PDF forever?

Distant galaxiesThe PDF Association has an article on its site titled “What’s unique about PDF? and why PDF will live forever.” The article claims PDF is “a format of such flexibility and power that it will define the essential ‘electronic document’ concept forever.”

Forever is a long time. No one will think they mean that the last object left as the universe succumbs to entropy will be a disk with a PDF file, but what scale of “forever” gives sense to their claim? In a tweet responding to my skepticism, they offered a clarification:

We’re talking about at least a few centuries, unless a disaster destroys civilization first. After that, something totally different from computers as we know them may replace them — maybe artificial organic brains. Let’s take the year 2500 as a reasonable approximation to forever. Some people can still read Ancient Greek and Cuneiform, so it’s likely that someone will be able to decipher PDF files then.

This won’t be because of the flexibility and power of PDF, though; it will be because someone’s still interested in old documents. No one will be using PDF for anything but historical purposes then. Electronic stored-program computers have been around since the late 1940s; their entire history so far is about one human lifetime. PDF has been around for about 22 years, or the time it takes a newborn baby to grow into an adult. That’s not a lot of time compared to even a myopic definition of forever, and it’s already seen huge changes.

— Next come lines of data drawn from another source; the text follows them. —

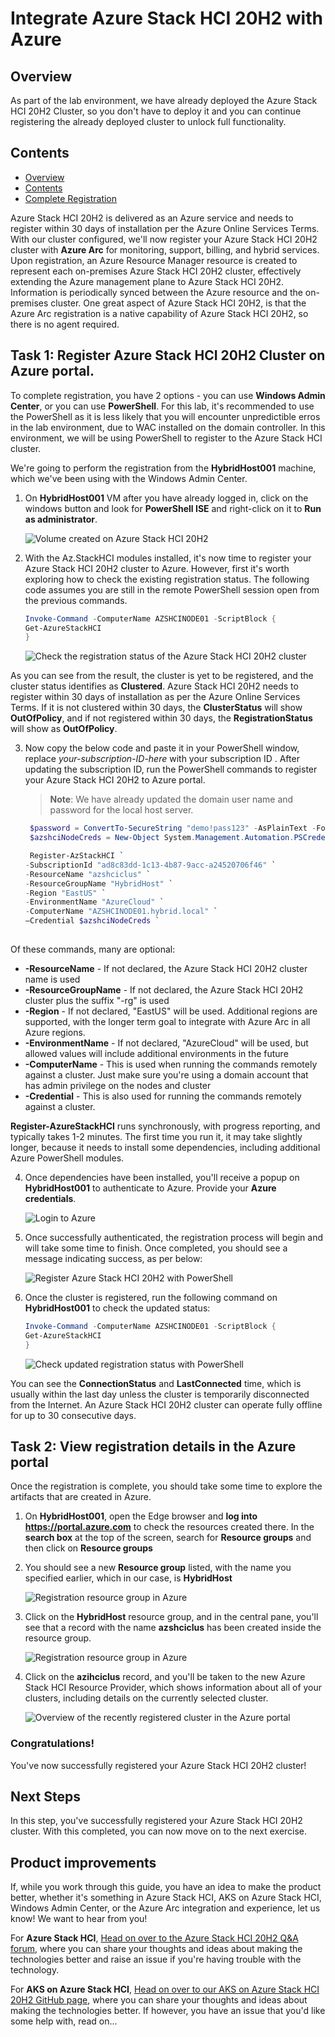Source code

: Integrate Azure Stack HCI 20H2 with Azure
==============
Overview
-----------

As part of the lab environment, we have already deployed the Azure Stack HCI 20H2 Cluster, so you don't have to deploy it and you can continue registering the already deployed cluster to unlock full functionality.

Contents
-----------
- [Overview](#overview)
- [Contents](#contents)
- [Complete Registration](#complete-registration)


Azure Stack HCI 20H2 is delivered as an Azure service and needs to register within 30 days of installation per the Azure Online Services Terms.  With our cluster configured, we'll now register your Azure Stack HCI 20H2 cluster with **Azure Arc** for monitoring, support, billing, and hybrid services. Upon registration, an Azure Resource Manager resource is created to represent each on-premises Azure Stack HCI 20H2 cluster, effectively extending the Azure management plane to Azure Stack HCI 20H2. Information is periodically synced between the Azure resource and the on-premises cluster.  One great aspect of Azure Stack HCI 20H2, is that the Azure Arc registration is a native capability of Azure Stack HCI 20H2, so there is no agent required.


## Task 1: Register Azure Stack HCI 20H2 Cluster on Azure portal.

   To complete registration, you have 2 options - you can use **Windows Admin Center**, or you can use **PowerShell**. For this lab, it's recommended to use the PowerShell as it is less likely that you will encounter unpredictible erros in the lab environment, due to WAC installed on the domain controller. In this environment, we will be using PowerShell to register to the Azure Stack HCI cluster.

 We're going to perform the registration from the **HybridHost001** machine, which we've been using with the Windows Admin Center.

1. On **HybridHost001** VM after you have already logged in, click on the windows button and look for **PowerShell ISE** and right-click on it to **Run as administrator**.

    ![Volume created on Azure Stack HCI 20H2](https://raw.githubusercontent.com/CloudLabsAI-Azure/hybridworkshop/main/media/powershell.png "Volume created on Azure Stack HCI 20H2")
    
2. With the Az.StackHCI modules installed, it's now time to register your Azure Stack HCI 20H2 cluster to Azure. However, first it's worth exploring how to check the existing registration status. The following code assumes you are still in the remote PowerShell session open from the previous commands.

     ```powershell
     Invoke-Command -ComputerName AZSHCINODE01 -ScriptBlock {
     Get-AzureStackHCI
     } 
     ```
     
    ![Check the registration status of the Azure Stack HCI 20H2 cluster](/media/output.png "Check the registration status of the Azure Stack HCI 20H2 cluster")

As you can see from the result, the cluster is yet to be registered, and the cluster status identifies as **Clustered**. Azure Stack HCI 20H2 needs to register within 30 days of installation as per the Azure Online Services Terms. If it is not clustered within 30 days, the **ClusterStatus** will show **OutOfPolicy**, and if not registered within 30 days, the **RegistrationStatus** will show as **OutOfPolicy**.


3. Now copy the below code and paste it in your PowerShell window, replace *your-subscription-ID-here* with your subscription ID <inject key="Subscription ID" />. After updating the subscription ID, run the PowerShell commands to register your Azure Stack HCI 20H2 to Azure portal. 

   > **Note**: We have already updated the domain user name and password for the local host server. 
   
    ```powershell
     $password = ConvertTo-SecureString "demo!pass123" -AsPlainText -Force
     $azshciNodeCreds = New-Object System.Management.Automation.PSCredential ("hybrid\azureuser", $password)

     Register-AzStackHCI `
    -SubscriptionId "ad8c83dd-1c13-4b87-9acc-a24520706f46" `
    -ResourceName "azshciclus" `
    -ResourceGroupName "HybridHost" `
    -Region "EastUS" `
    -EnvironmentName "AzureCloud" `
    -ComputerName "AZSHCINODE01.hybrid.local" `
    –Credential $azshciNodeCreds `
     
     ```

Of these commands, many are optional:

* **-ResourceName** - If not declared, the Azure Stack HCI 20H2 cluster name is used
* **-ResourceGroupName** - If not declared, the Azure Stack HCI 20H2 cluster plus the suffix "-rg" is used
* **-Region** - If not declared, "EastUS" will be used.  Additional regions are supported, with the longer term goal to integrate with Azure Arc in all Azure regions.
* **-EnvironmentName** - If not declared, "AzureCloud" will be used, but allowed values will include additional environments in the future
* **-ComputerName** - This is used when running the commands remotely against a cluster.  Just make sure you're using a domain account that has admin privilege on the nodes and cluster
* **-Credential** - This is also used for running the commands remotely against a cluster.

**Register-AzureStackHCI** runs synchronously, with progress reporting, and typically takes 1-2 minutes.  The first time you run it, it may take slightly longer, because it needs to install some dependencies, including additional Azure PowerShell modules.

4. Once dependencies have been installed, you'll receive a popup on **HybridHost001** to authenticate to Azure. Provide your **Azure credentials**.

    ![Login to Azure](/media/azure_login_reg.png "Login to Azure")

5. Once successfully authenticated, the registration process will begin and will take some time to finish. Once completed, you should see a message indicating success, as per below:

    ![Register Azure Stack HCI 20H2 with PowerShell](/media/registered.png "Register Azure Stack HCI 20H2 with PowerShell")

6. Once the cluster is registered, run the following command on **HybridHost001** to check the updated status:

    ```powershell
    Invoke-Command -ComputerName AZSHCINODE01 -ScriptBlock {
    Get-AzureStackHCI
    }
    ```
    ![Check updated registration status with PowerShell](/media/connected.png "Check updated registration status with PowerShell")

You can see the **ConnectionStatus** and **LastConnected** time, which is usually within the last day unless the cluster is temporarily disconnected from the Internet. An Azure Stack HCI 20H2 cluster can operate fully offline for up to 30 consecutive days.

## Task 2: View registration details in the Azure portal ###

Once the registration is complete, you should take some time to explore the artifacts that are created in Azure.

1. On **HybridHost001**, open the Edge browser and **log into https://portal.azure.com** to check the resources created there. In the **search box** at the top of the screen, search for **Resource groups** and then click on **Resource groups**

1. You should see a new **Resource group** listed, with the name you specified earlier, which in our case, is **HybridHost**

    ![Registration resource group in Azure](/media/rg.png "Registration resource group in Azure")

1. Click on the **HybridHost** resource group, and in the central pane, you'll see that a record with the name **azshciclus** has been created inside the resource group.

    ![Registration resource group in Azure](/media/stack.png "Registration resource group in Azure")

1. Click on the **azihciclus** record, and you'll be taken to the new Azure Stack HCI Resource Provider, which shows information about all of your clusters, including details on the currently selected cluster.

    ![Overview of the recently registered cluster in the Azure portal](/media/overview.png "Overview of the recently registered cluster in the Azure portal")


### Congratulations! ###
You've now successfully registered your Azure Stack HCI 20H2 cluster!

Next Steps
-----------
In this step, you've successfully registered your Azure Stack HCI 20H2 cluster. With this completed, you can now move on to the next exercise.

Product improvements
-----------
If, while you work through this guide, you have an idea to make the product better, whether it's something in Azure Stack HCI, AKS on Azure Stack HCI, Windows Admin Center, or the Azure Arc integration and experience, let us know! We want to hear from you!

For **Azure Stack HCI**, [Head on over to the Azure Stack HCI 20H2 Q&A forum](https://docs.microsoft.com/en-us/answers/topics/azure-stack-hci.html "Azure Stack HCI 20H2 Q&A"), where you can share your thoughts and ideas about making the technologies better and raise an issue if you're having trouble with the technology.

For **AKS on Azure Stack HCI**, [Head on over to our AKS on Azure Stack HCI 20H2 GitHub page](https://github.com/Azure/aks-hci/issues "AKS on Azure Stack HCI GitHub"), where you can share your thoughts and ideas about making the technologies better. If however, you have an issue that you'd like some help with, read on...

People tend to assume the world will always be the way it is now. Andy Ihnatko once told me that Amazon will last forever. But things change, computers faster than anything else. Imagine going back in time to 1990 and explaining Netflix or SMS messaging to anyone. Imagine telling them that in 25 years, pocket-sized computers with gigabytes of storage will fit in people’s pockets, cost a couple of hundred dollars, and be used mostly as telephones. We can’t guess what computers will be like in 2050, let alone 2500.

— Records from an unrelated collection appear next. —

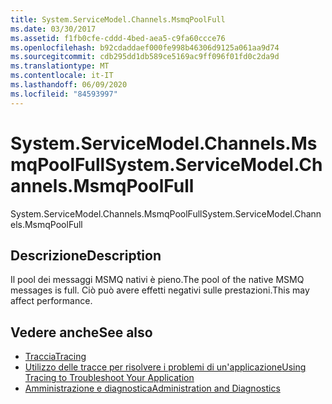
 ```yaml
---
title: System.ServiceModel.Channels.MsmqPoolFull
ms.date: 03/30/2017
ms.assetid: f1fb0cfe-cddd-4bed-aea5-c9fa60ccce76
ms.openlocfilehash: b92cdaddaef000fe998b46306d9125a061aa9d74
ms.sourcegitcommit: cdb295dd1db589ce5169ac9ff096f01fd0c2da9d
ms.translationtype: MT
ms.contentlocale: it-IT
ms.lasthandoff: 06/09/2020
ms.locfileid: "84593997"
---
```

# <a name="systemservicemodelchannelsmsmqpoolfull"></a><span data-ttu-id="c3e73-102">System.ServiceModel.Channels.MsmqPoolFull</span><span class="sxs-lookup"><span data-stu-id="c3e73-102">System.ServiceModel.Channels.MsmqPoolFull</span></span>
<span data-ttu-id="c3e73-103">System.ServiceModel.Channels.MsmqPoolFull</span><span class="sxs-lookup"><span data-stu-id="c3e73-103">System.ServiceModel.Channels.MsmqPoolFull</span></span>  
  
## <a name="description"></a><span data-ttu-id="c3e73-104">Descrizione</span><span class="sxs-lookup"><span data-stu-id="c3e73-104">Description</span></span>  
 <span data-ttu-id="c3e73-105">Il pool dei messaggi MSMQ nativi è pieno.</span><span class="sxs-lookup"><span data-stu-id="c3e73-105">The pool of the native MSMQ messages is full.</span></span> <span data-ttu-id="c3e73-106">Ciò può avere effetti negativi sulle prestazioni.</span><span class="sxs-lookup"><span data-stu-id="c3e73-106">This may affect performance.</span></span>  
  
## <a name="see-also"></a><span data-ttu-id="c3e73-107">Vedere anche</span><span class="sxs-lookup"><span data-stu-id="c3e73-107">See also</span></span>

- [<span data-ttu-id="c3e73-108">Traccia</span><span class="sxs-lookup"><span data-stu-id="c3e73-108">Tracing</span></span>](index.md)
- [<span data-ttu-id="c3e73-109">Utilizzo delle tracce per risolvere i problemi di un'applicazione</span><span class="sxs-lookup"><span data-stu-id="c3e73-109">Using Tracing to Troubleshoot Your Application</span></span>](using-tracing-to-troubleshoot-your-application.md)
- [<span data-ttu-id="c3e73-110">Amministrazione e diagnostica</span><span class="sxs-lookup"><span data-stu-id="c3e73-110">Administration and Diagnostics</span></span>](../index.md)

PDF’s main focus is on the appearance of documents. It has features for describing structure, but they’re secondary and not easy to use. In the future, the idea of fixed-layout documents may become obsolete. New formats may treat documents as abstract information, with software laying it out as needed, speaking it, or even translating it into a foreign language. EPub is headed in that direction. Computers may someday stop using 8-bit bytes or discrete files, undermining the whole present-day concept of what a file format is.

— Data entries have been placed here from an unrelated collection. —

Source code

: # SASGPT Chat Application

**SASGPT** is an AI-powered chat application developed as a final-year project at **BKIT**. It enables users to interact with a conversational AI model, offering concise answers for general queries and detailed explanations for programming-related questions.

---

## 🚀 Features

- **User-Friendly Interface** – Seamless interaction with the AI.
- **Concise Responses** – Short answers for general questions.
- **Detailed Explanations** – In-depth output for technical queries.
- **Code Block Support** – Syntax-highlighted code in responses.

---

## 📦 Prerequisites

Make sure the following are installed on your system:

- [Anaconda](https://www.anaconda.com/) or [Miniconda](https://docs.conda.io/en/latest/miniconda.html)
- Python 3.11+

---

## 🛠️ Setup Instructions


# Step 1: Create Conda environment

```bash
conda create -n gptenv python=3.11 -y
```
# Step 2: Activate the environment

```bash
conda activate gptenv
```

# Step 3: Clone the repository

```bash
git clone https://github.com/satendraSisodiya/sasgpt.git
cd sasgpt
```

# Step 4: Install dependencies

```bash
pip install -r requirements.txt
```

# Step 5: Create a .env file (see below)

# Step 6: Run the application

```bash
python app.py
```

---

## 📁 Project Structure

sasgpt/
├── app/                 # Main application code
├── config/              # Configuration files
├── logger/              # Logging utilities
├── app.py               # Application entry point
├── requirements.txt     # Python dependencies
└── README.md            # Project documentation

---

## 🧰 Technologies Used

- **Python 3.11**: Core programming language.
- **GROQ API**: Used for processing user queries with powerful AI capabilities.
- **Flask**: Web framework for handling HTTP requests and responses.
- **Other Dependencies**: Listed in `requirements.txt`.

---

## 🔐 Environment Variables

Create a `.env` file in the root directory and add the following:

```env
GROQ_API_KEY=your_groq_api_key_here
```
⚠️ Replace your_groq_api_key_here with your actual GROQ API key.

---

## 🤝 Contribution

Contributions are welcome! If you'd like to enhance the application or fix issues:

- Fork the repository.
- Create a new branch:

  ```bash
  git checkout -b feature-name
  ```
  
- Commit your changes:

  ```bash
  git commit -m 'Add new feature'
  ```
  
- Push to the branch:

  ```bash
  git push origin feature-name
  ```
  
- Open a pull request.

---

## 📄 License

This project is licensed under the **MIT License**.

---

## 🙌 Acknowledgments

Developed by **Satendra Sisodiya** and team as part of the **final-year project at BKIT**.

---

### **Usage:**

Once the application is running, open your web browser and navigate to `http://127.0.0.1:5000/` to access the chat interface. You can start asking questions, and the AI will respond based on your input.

Digital preservation efforts usually focus on keeping documents alive for a few decades. Reaching any further out than that is really hard, requiring wild guesses about what will and won’t change. The safest assumption is that everything we have today will be obsolete before very long, and we should figure out how to ease the task of people peering back into our primitive times.

One response to “PDF forever?

  1. There’s nothing unique about PDF — except perhaps that it’s an electronic representation of a printed (hardcopy) page. Which is, when you think about it, a kind of silly idea.

    The other claimed advantages: mixing pages produced in different tools, platform-independence, forms, client-side scripting (Javascript), etc. are equally well provided by:
    and probably several other formats I’m probably not aware of. Heck, you could probably store documents in Maker Interchange Format, the XML-like format used to move documents between different versions of Adobe Framemaker.

    Granted, few non-proprietary programs for handling exist at the moment and there is no published spec, but I’ve eyeballed MIF docs, and it wouldn’t take a lot to extend an XML-aware document reader to handle MIF, translate it to other formats, etc. And, if you want to preserve pages, MIF does that just as well as PDF, with the added advantage that you can make sense of a raw MIF document with just your eyes and brain.

    But really, how important is it that page formatting be retained. Aren’t we more interested in the document’s internal structure, as it relates to the meaning of the document.

    That is, we want to preserve the following concepts:
    1. The content itself: text, images, video, sound, and other multimedia content.
    2. The sequence of content: this paragraph comes before that image, which in turn is followed by that other image.
    3. Proximity. Paging is one way of representing proximity: we want “this image” to be “on the same page as” “that text” (which references “this image”). But what we _really_ want is for “this image” to be near enough to “that text” that the viewer can see both at the same time.

    HTML doesn’t quite represent that, only sequence, but we can approximate it pretty well: allow an image (or flash object or…) to float, but force it to be nearby using the “clear” CSS property. I believe that EPUB can do somewhat better, but I’m not clear on the inside details of EPUB.

    And of course HTML/CSS can _also_ represent page breaks, with the attributes page-break-before, page-break-after, and page-break-inside.

    The assertion is silly on its face.